■ **TASK TO COMPLETE**: Below are the records; give the number of lines in them that include the word "format", and nothing more.
DATA TO PROCESS START
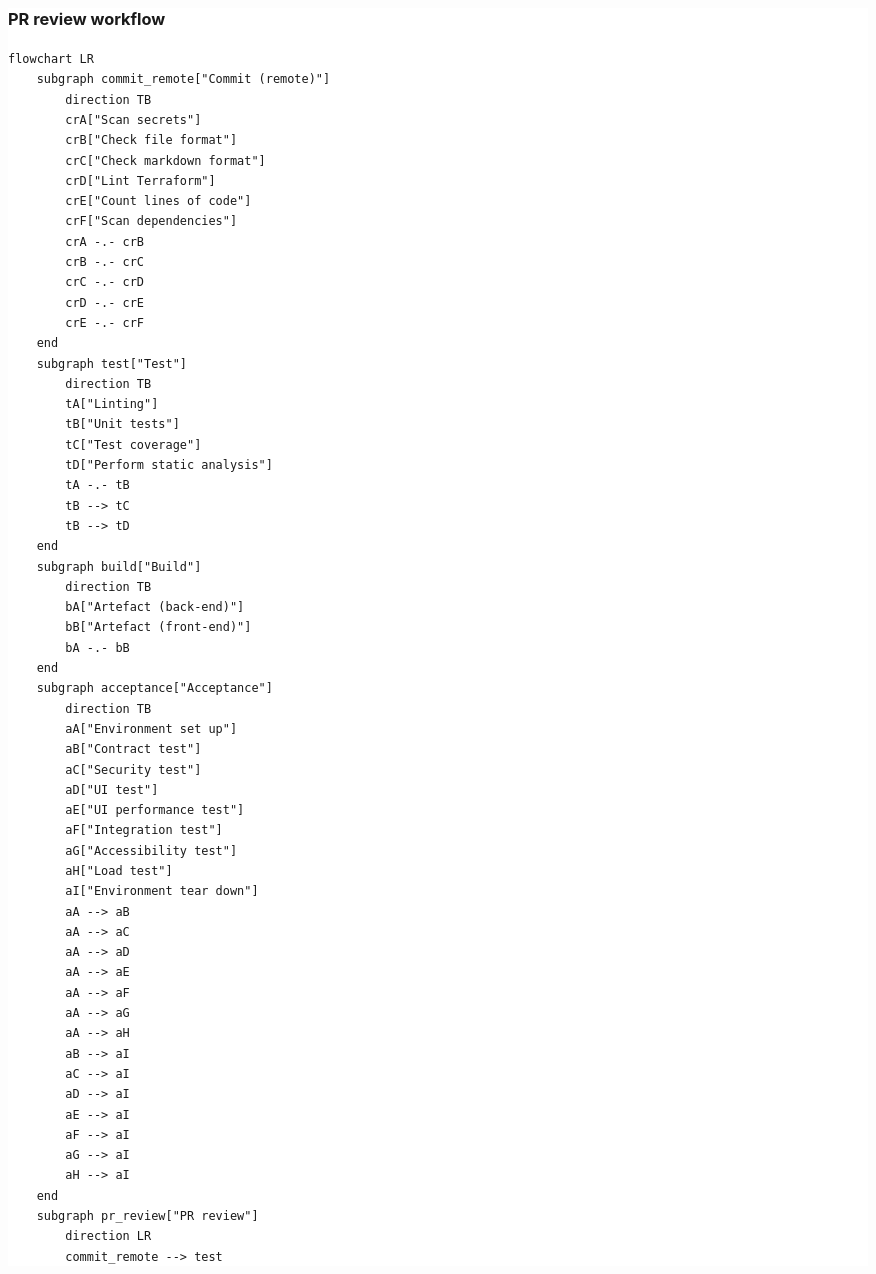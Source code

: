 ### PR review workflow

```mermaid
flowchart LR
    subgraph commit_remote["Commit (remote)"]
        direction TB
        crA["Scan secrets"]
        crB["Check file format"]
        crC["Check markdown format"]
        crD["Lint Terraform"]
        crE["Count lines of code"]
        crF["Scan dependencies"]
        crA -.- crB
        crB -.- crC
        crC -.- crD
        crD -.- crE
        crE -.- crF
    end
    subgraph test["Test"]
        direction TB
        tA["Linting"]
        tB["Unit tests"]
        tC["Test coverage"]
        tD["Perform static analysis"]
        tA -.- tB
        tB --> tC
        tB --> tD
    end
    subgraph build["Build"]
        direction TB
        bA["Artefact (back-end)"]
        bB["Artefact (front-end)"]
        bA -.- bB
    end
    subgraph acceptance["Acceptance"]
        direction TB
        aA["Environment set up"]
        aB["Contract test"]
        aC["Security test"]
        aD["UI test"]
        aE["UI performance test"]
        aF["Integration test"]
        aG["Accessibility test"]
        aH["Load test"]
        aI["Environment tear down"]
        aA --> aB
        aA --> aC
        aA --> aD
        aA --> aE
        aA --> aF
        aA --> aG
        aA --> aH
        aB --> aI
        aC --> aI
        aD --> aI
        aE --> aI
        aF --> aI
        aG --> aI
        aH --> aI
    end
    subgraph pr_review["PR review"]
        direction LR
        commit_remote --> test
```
DATA TO PROCESS END
■ **WRITTEN SOLUTION**: 2